However, it was still the written form of communication between interested parties and lovers. Poetry from that time, outside the court issue, still exalts the passions—makes connection between hearts —it fertilizes the soil of humanity.

Before I go into the ‘form’ of tanka, its development stylistically, I want to reveal the poets that drew me to tanka form. There were many early Japanese tanka writers, and some excellent verse written by Emperors, but these poets below have found their way into my heart and have become great influences in my own work. Ono no Komachi, Izumi Shikiba and Saigyo .

The first two were court women, great poets, and the third was a Buddhist priest. Saigyo is perhaps the most influential poet to come out of Japan. Even the famous haikuist Basho (17th century) said he studied Saigyo as his base for poetry.

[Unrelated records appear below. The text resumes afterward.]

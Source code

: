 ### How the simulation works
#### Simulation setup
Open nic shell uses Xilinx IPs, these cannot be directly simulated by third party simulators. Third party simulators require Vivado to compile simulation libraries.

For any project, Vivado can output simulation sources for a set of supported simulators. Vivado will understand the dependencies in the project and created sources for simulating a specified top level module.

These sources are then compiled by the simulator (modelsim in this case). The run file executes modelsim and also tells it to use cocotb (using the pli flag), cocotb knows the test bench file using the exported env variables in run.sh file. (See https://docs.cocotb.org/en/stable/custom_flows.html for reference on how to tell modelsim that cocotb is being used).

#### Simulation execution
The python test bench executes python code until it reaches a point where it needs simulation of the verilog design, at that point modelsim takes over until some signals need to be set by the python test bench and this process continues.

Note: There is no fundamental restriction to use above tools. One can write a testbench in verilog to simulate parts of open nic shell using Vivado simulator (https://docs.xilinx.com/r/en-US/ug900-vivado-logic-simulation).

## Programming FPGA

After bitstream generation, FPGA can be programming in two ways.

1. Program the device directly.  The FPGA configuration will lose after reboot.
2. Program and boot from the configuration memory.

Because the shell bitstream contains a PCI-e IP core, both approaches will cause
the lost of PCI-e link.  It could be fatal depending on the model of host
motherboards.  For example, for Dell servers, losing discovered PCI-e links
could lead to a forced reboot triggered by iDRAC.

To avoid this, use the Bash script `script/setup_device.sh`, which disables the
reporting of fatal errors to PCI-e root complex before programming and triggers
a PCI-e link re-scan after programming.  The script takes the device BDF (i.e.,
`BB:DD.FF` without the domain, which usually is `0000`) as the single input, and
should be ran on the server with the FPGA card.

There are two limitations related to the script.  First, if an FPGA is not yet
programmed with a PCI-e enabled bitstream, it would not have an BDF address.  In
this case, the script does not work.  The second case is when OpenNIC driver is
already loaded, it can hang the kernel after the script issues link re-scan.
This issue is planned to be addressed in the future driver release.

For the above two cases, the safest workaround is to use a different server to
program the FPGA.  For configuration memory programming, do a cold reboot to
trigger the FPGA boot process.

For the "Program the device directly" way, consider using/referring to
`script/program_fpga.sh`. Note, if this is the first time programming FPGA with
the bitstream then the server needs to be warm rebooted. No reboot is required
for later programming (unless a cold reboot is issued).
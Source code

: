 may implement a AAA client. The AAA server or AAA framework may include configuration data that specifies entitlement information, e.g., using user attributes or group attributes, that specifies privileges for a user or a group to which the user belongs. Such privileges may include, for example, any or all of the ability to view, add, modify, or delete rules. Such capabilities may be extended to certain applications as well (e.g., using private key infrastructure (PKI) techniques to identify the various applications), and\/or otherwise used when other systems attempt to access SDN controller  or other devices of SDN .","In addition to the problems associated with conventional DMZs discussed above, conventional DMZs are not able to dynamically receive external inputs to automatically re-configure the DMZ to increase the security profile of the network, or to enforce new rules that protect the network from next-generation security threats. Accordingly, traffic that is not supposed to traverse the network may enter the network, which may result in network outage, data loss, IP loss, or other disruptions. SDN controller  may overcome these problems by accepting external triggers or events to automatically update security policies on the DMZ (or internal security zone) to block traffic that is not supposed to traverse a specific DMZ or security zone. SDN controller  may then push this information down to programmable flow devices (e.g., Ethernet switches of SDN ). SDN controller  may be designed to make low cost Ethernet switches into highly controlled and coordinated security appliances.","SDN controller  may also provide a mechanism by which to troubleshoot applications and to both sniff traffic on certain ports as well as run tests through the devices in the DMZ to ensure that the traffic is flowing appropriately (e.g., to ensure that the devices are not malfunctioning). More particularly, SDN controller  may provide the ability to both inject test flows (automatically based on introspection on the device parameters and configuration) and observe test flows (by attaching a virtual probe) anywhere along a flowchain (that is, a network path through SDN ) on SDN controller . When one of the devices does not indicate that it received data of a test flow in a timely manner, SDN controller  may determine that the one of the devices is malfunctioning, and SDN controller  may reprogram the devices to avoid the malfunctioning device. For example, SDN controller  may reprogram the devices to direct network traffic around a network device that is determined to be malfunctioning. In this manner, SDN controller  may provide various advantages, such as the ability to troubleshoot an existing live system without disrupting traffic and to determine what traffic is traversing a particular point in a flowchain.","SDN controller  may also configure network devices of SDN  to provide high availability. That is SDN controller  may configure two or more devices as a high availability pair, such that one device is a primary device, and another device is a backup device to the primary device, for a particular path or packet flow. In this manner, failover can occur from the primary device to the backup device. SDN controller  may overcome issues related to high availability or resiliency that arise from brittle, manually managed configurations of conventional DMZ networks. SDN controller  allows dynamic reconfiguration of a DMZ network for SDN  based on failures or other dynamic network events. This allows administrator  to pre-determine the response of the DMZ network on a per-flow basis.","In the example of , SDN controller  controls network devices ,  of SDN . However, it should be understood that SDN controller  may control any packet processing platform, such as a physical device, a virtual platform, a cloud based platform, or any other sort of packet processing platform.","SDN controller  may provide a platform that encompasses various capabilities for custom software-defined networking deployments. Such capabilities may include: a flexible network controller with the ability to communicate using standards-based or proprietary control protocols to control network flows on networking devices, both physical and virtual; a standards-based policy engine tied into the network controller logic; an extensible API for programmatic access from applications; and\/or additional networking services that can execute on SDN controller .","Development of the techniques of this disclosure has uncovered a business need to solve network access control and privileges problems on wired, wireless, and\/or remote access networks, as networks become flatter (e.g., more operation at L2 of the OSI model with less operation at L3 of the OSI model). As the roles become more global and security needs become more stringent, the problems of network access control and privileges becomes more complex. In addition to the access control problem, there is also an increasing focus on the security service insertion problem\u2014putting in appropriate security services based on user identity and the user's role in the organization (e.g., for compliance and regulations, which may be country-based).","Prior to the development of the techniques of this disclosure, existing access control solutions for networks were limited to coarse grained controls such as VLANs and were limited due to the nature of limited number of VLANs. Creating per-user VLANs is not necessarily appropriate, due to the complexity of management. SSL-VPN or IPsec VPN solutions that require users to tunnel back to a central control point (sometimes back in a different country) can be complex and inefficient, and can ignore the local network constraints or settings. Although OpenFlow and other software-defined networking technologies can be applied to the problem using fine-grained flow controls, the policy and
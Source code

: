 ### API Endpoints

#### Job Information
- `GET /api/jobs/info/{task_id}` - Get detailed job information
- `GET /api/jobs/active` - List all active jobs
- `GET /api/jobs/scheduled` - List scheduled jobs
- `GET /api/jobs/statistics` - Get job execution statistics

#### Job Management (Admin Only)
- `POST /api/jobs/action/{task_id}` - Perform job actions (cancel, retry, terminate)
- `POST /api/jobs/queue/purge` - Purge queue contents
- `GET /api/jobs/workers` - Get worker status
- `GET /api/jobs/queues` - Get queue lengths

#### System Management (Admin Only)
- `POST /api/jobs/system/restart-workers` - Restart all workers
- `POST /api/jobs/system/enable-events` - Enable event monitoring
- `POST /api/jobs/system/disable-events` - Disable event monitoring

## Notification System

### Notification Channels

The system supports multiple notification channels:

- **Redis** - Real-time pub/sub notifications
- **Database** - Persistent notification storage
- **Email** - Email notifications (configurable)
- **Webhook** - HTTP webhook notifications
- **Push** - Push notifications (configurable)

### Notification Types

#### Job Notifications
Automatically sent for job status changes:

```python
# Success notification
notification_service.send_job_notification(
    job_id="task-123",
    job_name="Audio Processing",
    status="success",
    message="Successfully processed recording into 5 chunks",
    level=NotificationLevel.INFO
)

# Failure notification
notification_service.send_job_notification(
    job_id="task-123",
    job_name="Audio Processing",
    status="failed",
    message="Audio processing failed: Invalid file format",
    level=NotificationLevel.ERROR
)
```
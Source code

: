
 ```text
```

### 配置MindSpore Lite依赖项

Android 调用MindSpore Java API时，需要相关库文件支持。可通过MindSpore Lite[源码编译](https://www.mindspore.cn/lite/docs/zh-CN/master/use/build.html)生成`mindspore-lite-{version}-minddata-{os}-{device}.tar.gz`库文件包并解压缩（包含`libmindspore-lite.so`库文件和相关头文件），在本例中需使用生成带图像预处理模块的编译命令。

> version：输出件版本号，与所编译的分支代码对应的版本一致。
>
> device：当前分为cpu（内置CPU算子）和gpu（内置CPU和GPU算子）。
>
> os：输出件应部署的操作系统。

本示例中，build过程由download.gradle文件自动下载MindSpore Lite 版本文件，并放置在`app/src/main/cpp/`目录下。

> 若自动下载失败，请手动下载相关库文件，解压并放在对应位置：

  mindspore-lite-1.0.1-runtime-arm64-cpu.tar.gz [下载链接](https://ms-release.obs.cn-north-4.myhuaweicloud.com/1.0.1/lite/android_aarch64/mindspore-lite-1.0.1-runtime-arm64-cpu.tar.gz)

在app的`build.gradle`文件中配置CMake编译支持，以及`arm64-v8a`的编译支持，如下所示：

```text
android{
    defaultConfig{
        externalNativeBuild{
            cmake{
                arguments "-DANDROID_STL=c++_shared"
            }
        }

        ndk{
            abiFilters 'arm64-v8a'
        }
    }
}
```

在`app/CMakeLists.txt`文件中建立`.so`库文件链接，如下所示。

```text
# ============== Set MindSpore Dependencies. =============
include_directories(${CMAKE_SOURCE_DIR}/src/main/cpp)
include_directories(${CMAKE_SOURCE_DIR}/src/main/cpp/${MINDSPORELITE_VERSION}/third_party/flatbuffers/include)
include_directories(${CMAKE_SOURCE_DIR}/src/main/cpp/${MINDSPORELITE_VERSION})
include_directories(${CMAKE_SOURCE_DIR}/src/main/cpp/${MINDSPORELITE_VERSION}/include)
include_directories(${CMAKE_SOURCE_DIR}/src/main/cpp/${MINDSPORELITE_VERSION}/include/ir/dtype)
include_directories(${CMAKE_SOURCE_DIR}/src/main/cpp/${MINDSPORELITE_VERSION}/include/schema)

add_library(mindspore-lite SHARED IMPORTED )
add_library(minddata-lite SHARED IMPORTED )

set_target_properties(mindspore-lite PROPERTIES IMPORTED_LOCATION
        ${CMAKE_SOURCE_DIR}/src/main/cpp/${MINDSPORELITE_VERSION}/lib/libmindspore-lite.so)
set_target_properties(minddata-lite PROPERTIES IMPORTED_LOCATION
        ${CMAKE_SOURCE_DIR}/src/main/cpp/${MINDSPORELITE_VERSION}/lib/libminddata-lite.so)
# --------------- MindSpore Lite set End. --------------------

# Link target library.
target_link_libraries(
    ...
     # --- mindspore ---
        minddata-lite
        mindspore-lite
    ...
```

Saigyo came from the Heian Court in the 12 century. He was of a samurai/warrior family and at the age of 23 he became a priest. He was always worried that his warrior background (he did serve as samurai) would ‘taint’ his Buddhist convictions and practice.   His solution was to wander the mountains and roads of Japan for decades. He left the court when the whole Japanese world was turning upside down with politics and the beginnings of civil war. He was dissatisfied with the poetry coming out of the court, and since he had developed a taste for tanka, he took this on the road with him, as he went across Japan and wrote his observations of the landscape, the moon and the people in tanka form.

For those who want a deeper history of Saigyo, read William LaFleur’s “Awesome Nightfall” about the life and times of Saigyo.

Saigyo’s wandering all over Japan was not so unusual. There were many groups of priests who went out to beg and some to write poetry and their observations. Saigyo travelled with other priests and welcomed their company on the lonely treks through mountains and remote terrain. Some were spies for the Court. One couldn’t really tell, because many priests wore a large woven basket over their heads, extending down past their shoulders. Some were Shakhauchi flute players who would play their wooden flutes under the basket as they walked.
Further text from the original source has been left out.